EXERCISE DESCRIPTION =
Each line from the one with "One use for" through the last line of the records must be output exactly, both ends included.

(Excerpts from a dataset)
--- START ---

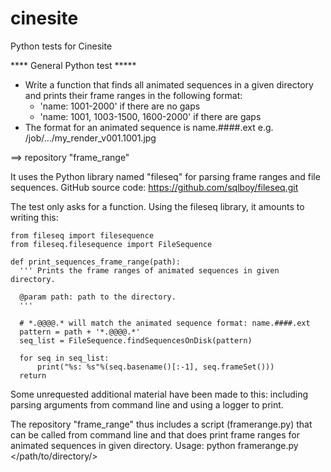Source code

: # cinesite
Python tests for Cinesite


**** General Python test *****
- Write a function that finds all animated sequences in a given directory and prints their frame ranges in the following format: 
  - 'name: 1001-2000' if there are no gaps
  - 'name: 1001, 1003-1500, 1600-2000' if there are gaps
- The format for an animated sequence is name.####.ext e.g. /job/.../my_render_v001.1001.jpg


==> repository "frame_range" 

It uses the Python library named "fileseq" for parsing frame ranges and file sequences. 
GitHub source code: https://github.com/sqlboy/fileseq.git

The test only asks for a function. 
Using the fileseq library, it amounts to writing this: 

    from fileseq import filesequence
    from fileseq.filesequence import FileSequence

    def print_sequences_frame_range(path):
      ''' Prints the frame ranges of animated sequences in given directory.

      @param path: path to the directory.
      '''

      # *.@@@@.* will match the animated sequence format: name.####.ext
      pattern = path + '*.@@@@.*'
      seq_list = FileSequence.findSequencesOnDisk(pattern)

      for seq in seq_list:
          print("%s: %s"%(seq.basename()[:-1], seq.frameSet()))
      return

Some unrequested additional material have been made to this: including parsing arguments from command line and using a logger to print.

The repository "frame_range" thus includes a script (framerange.py) that can be called from command line and that does print frame ranges for animated sequences in given directory. 
Usage: python framerange.py </path/to/directory/>

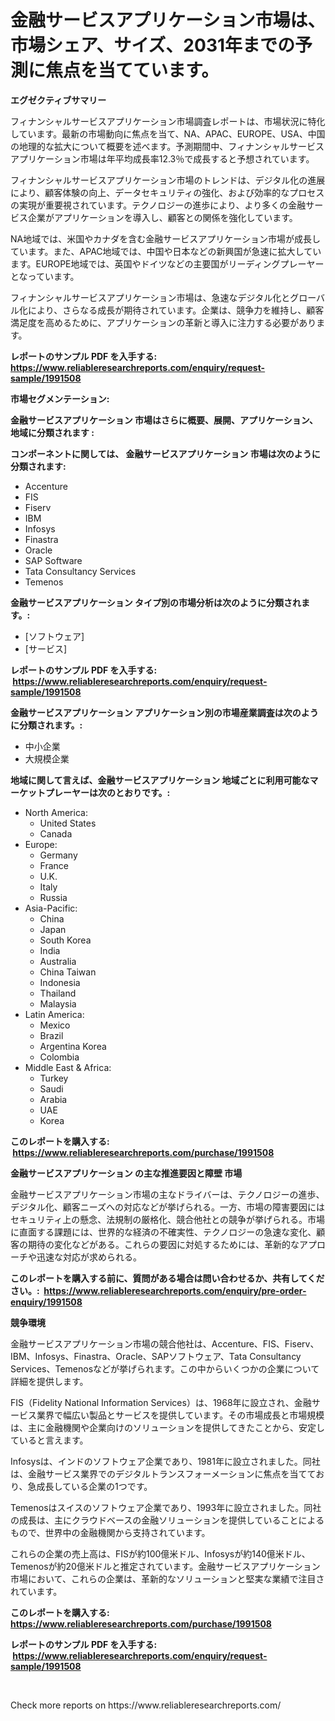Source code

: <p><h1>金融サービスアプリケーション市場は、市場シェア、サイズ、2031年までの予測に焦点を当てています。</h1></p><p><strong>エグゼクティブサマリー</strong></p>
<p><p>フィナンシャルサービスアプリケーション市場調査レポートは、市場状況に特化しています。最新の市場動向に焦点を当て、NA、APAC、EUROPE、USA、中国の地理的な拡大について概要を述べます。予測期間中、フィナンシャルサービスアプリケーション市場は年平均成長率12.3％で成長すると予想されています。</p><p>フィナンシャルサービスアプリケーション市場のトレンドは、デジタル化の進展により、顧客体験の向上、データセキュリティの強化、および効率的なプロセスの実現が重要視されています。テクノロジーの進歩により、より多くの金融サービス企業がアプリケーションを導入し、顧客との関係を強化しています。</p><p>NA地域では、米国やカナダを含む金融サービスアプリケーション市場が成長しています。また、APAC地域では、中国や日本などの新興国が急速に拡大しています。EUROPE地域では、英国やドイツなどの主要国がリーディングプレーヤーとなっています。</p><p>フィナンシャルサービスアプリケーション市場は、急速なデジタル化とグローバル化により、さらなる成長が期待されています。企業は、競争力を維持し、顧客満足度を高めるために、アプリケーションの革新と導入に注力する必要があります。</p></p>
<p><strong>レポートのサンプル PDF を入手する: <a href="https://www.reliableresearchreports.com/enquiry/request-sample/1991508">https://www.reliableresearchreports.com/enquiry/request-sample/1991508</a></strong></p>
<p><strong>市場セグメンテーション:</strong></p>
<p><strong> 金融サービスアプリケーション 市場はさらに概要、展開、アプリケーション、地域に分類されます :</strong></p>
<p><strong>コンポーネントに関しては、 金融サービスアプリケーション 市場は次のように分類されます: &nbsp;</strong></p>
<p><ul><li>Accenture</li><li>FIS</li><li>Fiserv</li><li>IBM</li><li>Infosys</li><li>Finastra</li><li>Oracle</li><li>SAP Software</li><li>Tata Consultancy Services</li><li>Temenos</li></ul></p>
<p><strong> 金融サービスアプリケーション タイプ別の市場分析は次のように分類されます。:</strong></p>
<p><ul><li>[ソフトウェア]</li><li>[サービス]</li></ul></p>
<p><strong>レポートのサンプル PDF を入手する: &nbsp;<a href="https://www.reliableresearchreports.com/enquiry/request-sample/1991508">https://www.reliableresearchreports.com/enquiry/request-sample/1991508</a></strong></p>
<p><strong> 金融サービスアプリケーション アプリケーション別の市場産業調査は次のように分類されます。:</strong></p>
<p><ul><li>中小企業</li><li>大規模企業</li></ul></p>
<p><strong>地域に関して言えば、金融サービスアプリケーション 地域ごとに利用可能なマーケットプレーヤーは次のとおりです。:</strong></p>
<p><ul>
    <li>
        North America:
        <ul>
            <li>United States</li>
            <li>Canada</li>
        </ul>
    </li>
    <li>
        Europe:
        <ul>
            <li>Germany</li>
            <li>France</li>
            <li>U.K.</li>
            <li>Italy</li>
            <li>Russia</li>
        </ul>
    </li>
    <li>
        Asia-Pacific:
        <ul>
            <li>China</li>
            <li>Japan</li>
            <li>South Korea</li>
            <li>India</li>
            <li>Australia</li>
            <li>China Taiwan</li>
            <li>Indonesia</li>
            <li>Thailand</li>
            <li>Malaysia</li>
        </ul>
    </li>
    <li>
        Latin America:
        <ul>
            <li>Mexico</li>
            <li>Brazil</li>
            <li>Argentina Korea</li>
            <li>Colombia</li>
        </ul>
    </li>
    <li>
        Middle East & Africa:
        <ul>
            <li>Turkey</li>
            <li>Saudi</li>
            <li>Arabia</li>
            <li>UAE</li>
            <li>Korea</li>
        </ul>
    </li>
    </ul></p>
<p><strong>このレポートを購入する: &nbsp;<a href="https://www.reliableresearchreports.com/purchase/1991508">https://www.reliableresearchreports.com/purchase/1991508</a></strong></p>
<p><strong>金融サービスアプリケーション の主な推進要因と障壁 市場</strong></p>
<p><p>金融サービスアプリケーション市場の主なドライバーは、テクノロジーの進歩、デジタル化、顧客ニーズへの対応などが挙げられる。一方、市場の障害要因にはセキュリティ上の懸念、法規制の厳格化、競合他社との競争が挙げられる。市場に直面する課題には、世界的な経済の不確実性、テクノロジーの急速な変化、顧客の期待の変化などがある。これらの要因に対処するためには、革新的なアプローチや迅速な対応が求められる。</p></p>
<p><strong>このレポートを購入する前に、質問がある場合は問い合わせるか、共有してください。:&nbsp; <a href="https://www.reliableresearchreports.com/enquiry/pre-order-enquiry/1991508">https://www.reliableresearchreports.com/enquiry/pre-order-enquiry/1991508</a></strong></p>
<p><strong>競争環境</strong></p>
<p><p>金融サービスアプリケーション市場の競合他社は、Accenture、FIS、Fiserv、IBM、Infosys、Finastra、Oracle、SAPソフトウェア、Tata Consultancy Services、Temenosなどが挙げられます。この中からいくつかの企業について詳細を提供します。</p><p>FIS（Fidelity National Information Services）は、1968年に設立され、金融サービス業界で幅広い製品とサービスを提供しています。その市場成長と市場規模は、主に金融機関や企業向けのソリューションを提供してきたことから、安定していると言えます。</p><p>Infosysは、インドのソフトウェア企業であり、1981年に設立されました。同社は、金融サービス業界でのデジタルトランスフォーメーションに焦点を当てており、急成長している企業の1つです。</p><p>Temenosはスイスのソフトウェア企業であり、1993年に設立されました。同社の成長は、主にクラウドベースの金融ソリューションを提供していることによるもので、世界中の金融機関から支持されています。</p><p>これらの企業の売上高は、FISが約100億米ドル、Infosysが約140億米ドル、Temenosが約20億米ドルと推定されています。金融サービスアプリケーション市場において、これらの企業は、革新的なソリューションと堅実な業績で注目されています。</p></p>
<p><strong>このレポートを購入する: &nbsp; <a href="https://www.reliableresearchreports.com/purchase/1991508">https://www.reliableresearchreports.com/purchase/1991508</a></strong></p>
<p><strong>レポートのサンプル PDF を入手する: &nbsp;<a href="https://www.reliableresearchreports.com/enquiry/request-sample/1991508">https://www.reliableresearchreports.com/enquiry/request-sample/1991508</a></strong><strong></strong></p>
<p>&nbsp;</p>
<p>Check more reports on https://www.reliableresearchreports.com/</p>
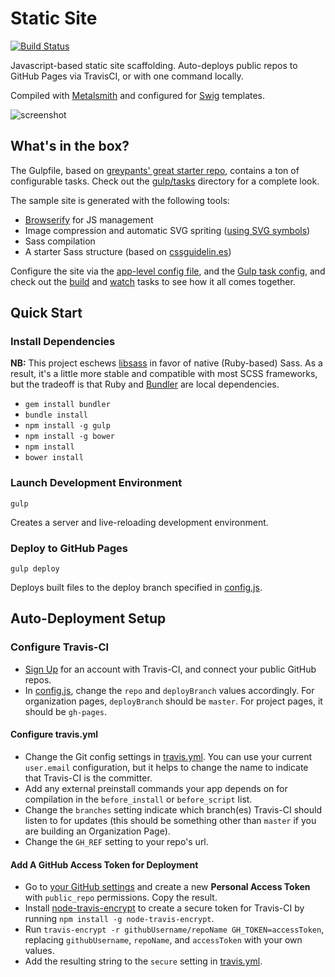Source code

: # Static Site

[![Build Status](https://travis-ci.org/jonlong/static-site.svg?branch=master)](https://travis-ci.org/jonlong/static-site)

Javascript-based static site scaffolding. Auto-deploys public repos to GitHub Pages via TravisCI, or with one command locally.

Compiled with [Metalsmith](https://github.com/segmentio/metalsmith) and configured for [Swig](https://github.com/paularmstrong/swig/) templates.

![screenshot](https://cloud.githubusercontent.com/assets/482527/6233280/bfe05b86-b69f-11e4-9e3f-c34d7f457541.jpg)

## What's in the box?

The Gulpfile, based on [greypants' great starter repo](https://github.com/greypants/gulp-starter/), contains a ton of configurable tasks. Check out the [gulp/tasks](https://github.com/jonlong/static-site/blob/master/gulp/tasks/) directory for a complete look.

The sample site is generated with the following tools: 

- [Browserify](http://browserify.org/) for JS management
- Image compression and automatic SVG spriting ([using SVG symbols](http://css-tricks.com/svg-symbol-good-choice-icons/))
- Sass compilation
- A starter Sass structure (based on [cssguidelin.es](cssguidelin.es))

Configure the site via the [app-level config file](https://github.com/jonlong/static-site/blob/master/config.js), and the [Gulp task config](https://github.com/jonlong/static-site/blob/master/gulp/config.js), and check out the [build](https://github.com/jonlong/static-site/blob/master/gulp/tasks/build.js) and [watch](https://github.com/jonlong/static-site/blob/master/gulp/tasks/watch.js) tasks to see how it all comes together.

## Quick Start

### Install Dependencies

**NB:** This project eschews [libsass](github.com/sass/libsass) in favor of native (Ruby-based) Sass. As a result, it's a little more stable and compatible with most SCSS frameworks, but the tradeoff is that Ruby and [Bundler](bundler.io) are local dependencies.

- `gem install bundler`
- `bundle install`
- `npm install -g gulp`
- `npm install -g bower`
- `npm install`
- `bower install`

### Launch Development Environment

`gulp`

Creates a server and live-reloading development environment.

### Deploy to GitHub Pages

`gulp deploy`

Deploys built files to the deploy branch specified in [config.js](https://github.com/jonlong/static-site/blob/master/config.js).

## Auto-Deployment Setup

### Configure Travis-CI

- [Sign Up](https://travis-ci.org/) for an account with Travis-CI, and connect your public GitHub repos.
- In [config.js](https://github.com/jonlong/static-site/blob/master/config.js), change the `repo` and `deployBranch` values accordingly. For organization pages, `deployBranch` should be `master`. For project pages, it should be `gh-pages`.

#### Configure travis.yml

- Change the Git config settings in [travis.yml](https://github.com/jonlong/static-site/blob/master/.travis.yml). You can use your current `user.email` configuration, but it helps to change the name to indicate that Travis-CI is the committer.
- Add any external preinstall commands your app depends on for compilation in the `before_install` or `before_script` list.
- Change the `branches` setting indicate which branch(es) Travis-CI should listen to for updates (this should be something other than `master` if you are building an Organization Page).
- Change the `GH_REF` setting to your repo's url.

#### Add A GitHub Access Token for Deployment

- Go to [your GitHub settings](https://github.com/settings/applications) and create a new **Personal Access Token** with `public_repo` permissions. Copy the result.
- Install [node-travis-encrypt](https://github.com/pwmckenna/node-travis-encrypt) to create a secure token for Travis-CI by running `npm install -g node-travis-encrypt`.
- Run `travis-encrypt -r githubUsername/repoName GH_TOKEN=accessToken`, replacing `githubUsername`, `repoName`, and `accessToken` with your own values.
- Add the resulting string to the `secure` setting in [travis.yml](https://github.com/jonlong/static-site/blob/master/.travis.yml).
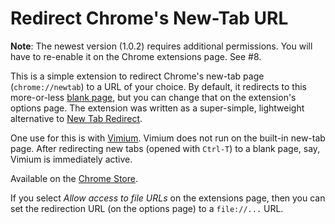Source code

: # Redirect Chrome's New-Tab URL

**Note**: The newest version (1.0.2) requires additional permissions.  You will have to re-enable it on the Chrome extensions page.  See #8.

This is a simple extension to redirect Chrome's new-tab page (`chrome://newtab`)
to a URL of your choice.  By default, it redirects to this more-or-less [blank
page](http://www.this-page-intentionally-left-blank.org/), but you can change
that on the extension's options page.  The extension was written as a
super-simple, lightweight alternative to [New Tab
Redirect](https://chrome.google.com/webstore/detail/new-tab-redirect/icpgjfneehieebagbmdbhnlpiopdcmna?utm_source=chrome-app-launcher-info-dialog).

One use for this is with [Vimium](https://github.com/philc/vimium).  Vimium does not run on the built-in new-tab page.  After redirecting new tabs (opened with `Ctrl-T`) to a blank page, say, Vimium is immediately active.

Available on the [Chrome Store](https://chrome.google.com/webstore/detail/new-tab-url/njigpponciklokfkoddampoienefegcl).

If you select *Allow access to file URLs* on the extensions page, then you can set the redirection URL (on the options page) to a `file://...` URL.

--- END ---

ANSWER TO THIS PROBLEM =
One use for this is with [Vimium](https://github.com/philc/vimium).  Vimium does not run on the built-in new-tab page.  After redirecting new tabs (opened with `Ctrl-T`) to a blank page, say, Vimium is immediately active.

Available on the [Chrome Store](https://chrome.google.com/webstore/detail/new-tab-url/njigpponciklokfkoddampoienefegcl).

If you select *Allow access to file URLs* on the extensions page, then you can set the redirection URL (on the options page) to a `file://...` URL.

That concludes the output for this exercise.